Three layers of protection. First, pre-merge eval: every PR runs the RAGAS eval harness against the golden set and blocks merge if faithfulness drops > 0.03 or falls below 0.75. This catches prompt changes and retrieval config changes instantly. Second, pre-deploy integration eval: after merging, a full end-to-end eval runs against the staging environment before promoting to production. Third, post-deploy monitoring: LangSmith traces every request; a nightly 1% RAGAS sample fires an alert if the rolling average drops below the quality SLO. If a regression still reaches production, the postmortem process captures the failing query, adds it to the golden set, and ensures it is covered by all three future gates.

Describe your ideal team process for LLM production operations.

Weekly rhythm: Monday, review the previous week's quality metrics dashboard — faithfulness trend, error rate, P95 latency. Wednesday, process the failure log: review thumbs-down events, write correct answers, promote to golden set with near-duplicate check, rerun eval harness. Friday, ship any pending fixes that passed CI and eval. Monthly: run a red-team exercise (30 minutes, 5 attack categories), review and tighten SLO targets, audit alert thresholds for false-positive rate. After every P1/P2 incident: blameless postmortem within 48 hours, action items with owners and due dates, new golden set rows added before the postmortem is closed. This rhythm compounds — the golden set grows, alerts improve, and the eval harness catches more regressions over time.


🩹 Weak Spots Tracker

Use this table during your review session. Mark any concept you could not explain confidently, then revisit the source article.

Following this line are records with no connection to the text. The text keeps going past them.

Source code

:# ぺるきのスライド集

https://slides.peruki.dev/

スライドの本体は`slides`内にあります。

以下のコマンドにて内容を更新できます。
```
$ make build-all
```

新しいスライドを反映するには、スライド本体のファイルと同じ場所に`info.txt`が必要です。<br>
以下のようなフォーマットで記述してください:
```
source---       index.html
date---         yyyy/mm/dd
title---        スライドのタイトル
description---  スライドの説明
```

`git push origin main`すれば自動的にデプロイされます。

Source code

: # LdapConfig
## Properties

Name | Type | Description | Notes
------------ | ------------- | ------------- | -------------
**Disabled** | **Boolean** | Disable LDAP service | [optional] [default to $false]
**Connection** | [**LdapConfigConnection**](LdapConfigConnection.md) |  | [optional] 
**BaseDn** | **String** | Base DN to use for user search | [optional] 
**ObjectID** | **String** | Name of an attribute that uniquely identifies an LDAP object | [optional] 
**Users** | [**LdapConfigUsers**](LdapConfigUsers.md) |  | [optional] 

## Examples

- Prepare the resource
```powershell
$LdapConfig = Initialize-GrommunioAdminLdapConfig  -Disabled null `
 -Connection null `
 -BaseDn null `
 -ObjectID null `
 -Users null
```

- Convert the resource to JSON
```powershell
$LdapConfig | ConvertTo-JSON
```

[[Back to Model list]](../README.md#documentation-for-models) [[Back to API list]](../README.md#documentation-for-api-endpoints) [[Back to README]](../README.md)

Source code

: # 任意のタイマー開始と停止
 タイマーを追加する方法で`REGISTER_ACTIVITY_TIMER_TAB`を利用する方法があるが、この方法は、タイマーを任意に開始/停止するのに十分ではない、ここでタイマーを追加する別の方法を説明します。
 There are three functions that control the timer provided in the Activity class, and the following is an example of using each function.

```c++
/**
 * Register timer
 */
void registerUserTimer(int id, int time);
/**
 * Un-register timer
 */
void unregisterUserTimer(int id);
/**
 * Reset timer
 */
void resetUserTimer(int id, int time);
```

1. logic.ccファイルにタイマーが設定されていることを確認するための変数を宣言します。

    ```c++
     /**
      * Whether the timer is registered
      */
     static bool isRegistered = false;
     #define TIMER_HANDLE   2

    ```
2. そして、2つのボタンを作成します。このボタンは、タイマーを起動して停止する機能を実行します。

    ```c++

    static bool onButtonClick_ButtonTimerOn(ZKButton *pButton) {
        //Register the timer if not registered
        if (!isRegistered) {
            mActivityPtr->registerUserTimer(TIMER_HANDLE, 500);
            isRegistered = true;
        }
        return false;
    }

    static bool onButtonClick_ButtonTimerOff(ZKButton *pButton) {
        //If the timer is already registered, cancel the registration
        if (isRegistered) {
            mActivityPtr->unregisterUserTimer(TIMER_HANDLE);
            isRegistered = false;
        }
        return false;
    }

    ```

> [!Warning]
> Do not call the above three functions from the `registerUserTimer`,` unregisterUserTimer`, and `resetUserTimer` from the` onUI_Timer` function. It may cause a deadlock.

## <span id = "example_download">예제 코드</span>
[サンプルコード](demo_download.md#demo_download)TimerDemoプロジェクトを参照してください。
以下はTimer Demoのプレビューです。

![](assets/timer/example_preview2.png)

Concept Confidence (1–5) Source article Notes
RAG metrics (all four) Day 15
LLM-as-judge calibration Day 15
Slice-based eval Day 15
Eval harness design Day 16
Prompt regression testing Day 16
CI/CD gate / exit codes Day 16
Trace and span tree Day 17
LangSmith vs Langfuse vs Phoenix Day 17
Alert thresholds (5 metrics) Day 17
Prompt injection defence Day 18
Input guardrail layering Day 18
Presidio PII redaction Day 18
SLO vs SLA Day 19
vLLM vs TGI tradeoffs Day 19
Semantic cache vs exact-match Day 19
Blameless postmortem Day 20
LLM failure taxonomy (6 types) Day 20
A/B test design for prompts Day 20
Feedback loop → golden set Day 20
Continuous improvement loop Day 20

Scoring guide: 5 = can explain fluently without notes, 4 = can explain with minor hesitation, 3 = partial explanation, 2 = vague, 1 = cannot explain. Target: all concepts at 4+ before Week 4.